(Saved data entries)
===============

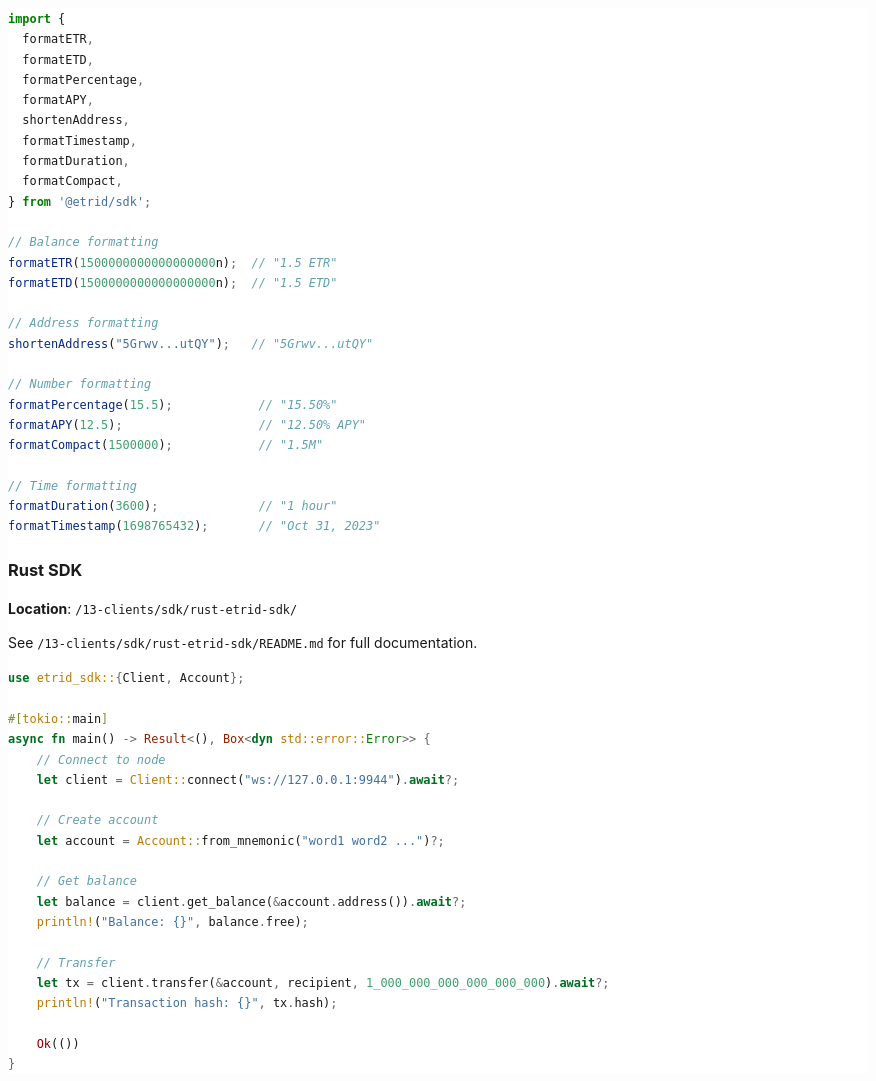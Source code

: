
 ```typescript
import {
  formatETR,
  formatETD,
  formatPercentage,
  formatAPY,
  shortenAddress,
  formatTimestamp,
  formatDuration,
  formatCompact,
} from '@etrid/sdk';

// Balance formatting
formatETR(1500000000000000000n);  // "1.5 ETR"
formatETD(1500000000000000000n);  // "1.5 ETD"

// Address formatting
shortenAddress("5Grwv...utQY");   // "5Grwv...utQY"

// Number formatting
formatPercentage(15.5);            // "15.50%"
formatAPY(12.5);                   // "12.50% APY"
formatCompact(1500000);            // "1.5M"

// Time formatting
formatDuration(3600);              // "1 hour"
formatTimestamp(1698765432);       // "Oct 31, 2023"
```

### Rust SDK

**Location**: `/13-clients/sdk/rust-etrid-sdk/`

See `/13-clients/sdk/rust-etrid-sdk/README.md` for full documentation.

```rust
use etrid_sdk::{Client, Account};

#[tokio::main]
async fn main() -> Result<(), Box<dyn std::error::Error>> {
    // Connect to node
    let client = Client::connect("ws://127.0.0.1:9944").await?;

    // Create account
    let account = Account::from_mnemonic("word1 word2 ...")?;

    // Get balance
    let balance = client.get_balance(&account.address()).await?;
    println!("Balance: {}", balance.free);

    // Transfer
    let tx = client.transfer(&account, recipient, 1_000_000_000_000_000_000).await?;
    println!("Transaction hash: {}", tx.hash);

    Ok(())
}
```
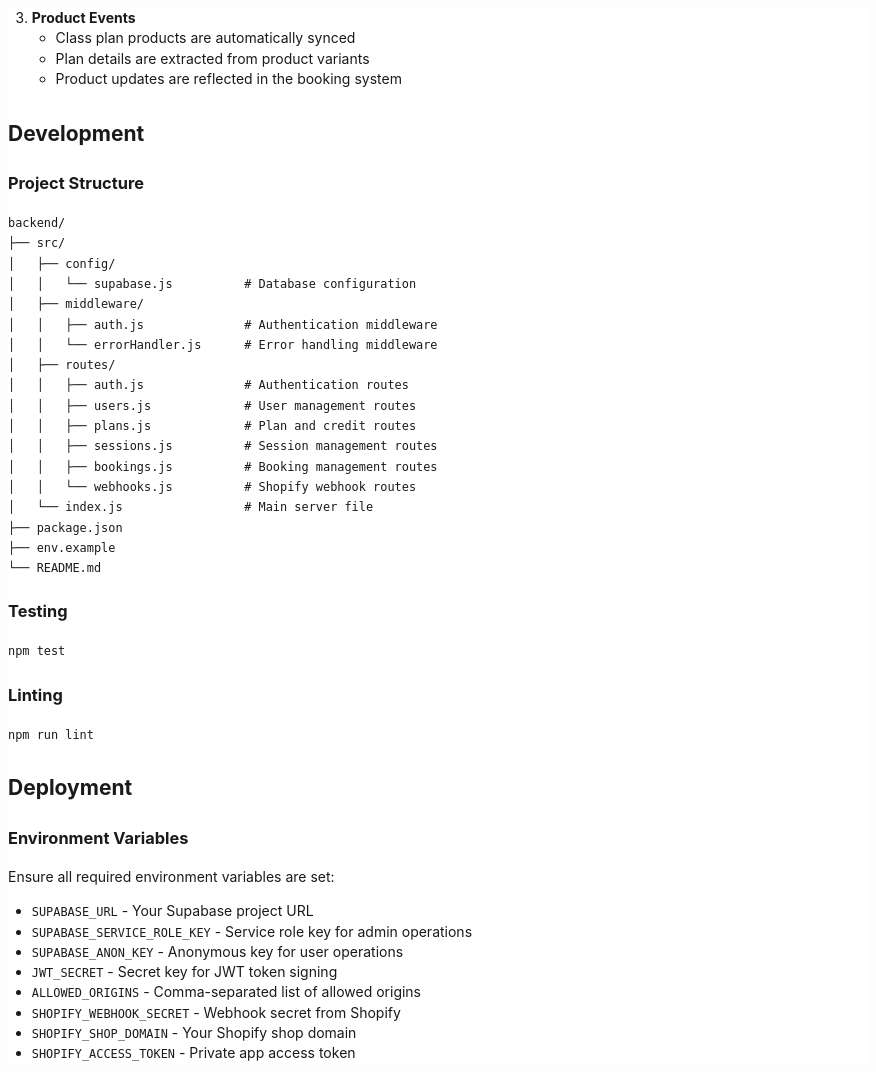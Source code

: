 3. **Product Events**
   - Class plan products are automatically synced
   - Plan details are extracted from product variants
   - Product updates are reflected in the booking system

## Development

### Project Structure
```
backend/
├── src/
│   ├── config/
│   │   └── supabase.js          # Database configuration
│   ├── middleware/
│   │   ├── auth.js              # Authentication middleware
│   │   └── errorHandler.js      # Error handling middleware
│   ├── routes/
│   │   ├── auth.js              # Authentication routes
│   │   ├── users.js             # User management routes
│   │   ├── plans.js             # Plan and credit routes
│   │   ├── sessions.js          # Session management routes
│   │   ├── bookings.js          # Booking management routes
│   │   └── webhooks.js          # Shopify webhook routes
│   └── index.js                 # Main server file
├── package.json
├── env.example
└── README.md
```

### Testing
```bash
npm test
```

### Linting
```bash
npm run lint
```

## Deployment

### Environment Variables
Ensure all required environment variables are set:
- `SUPABASE_URL` - Your Supabase project URL
- `SUPABASE_SERVICE_ROLE_KEY` - Service role key for admin operations
- `SUPABASE_ANON_KEY` - Anonymous key for user operations
- `JWT_SECRET` - Secret key for JWT token signing
- `ALLOWED_ORIGINS` - Comma-separated list of allowed origins
- `SHOPIFY_WEBHOOK_SECRET` - Webhook secret from Shopify
- `SHOPIFY_SHOP_DOMAIN` - Your Shopify shop domain
- `SHOPIFY_ACCESS_TOKEN` - Private app access token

===============

▸ **Your instructions**: Determine how many lines of the records hold the word "Authentication", giving only that number.

▸ **Written response**: 2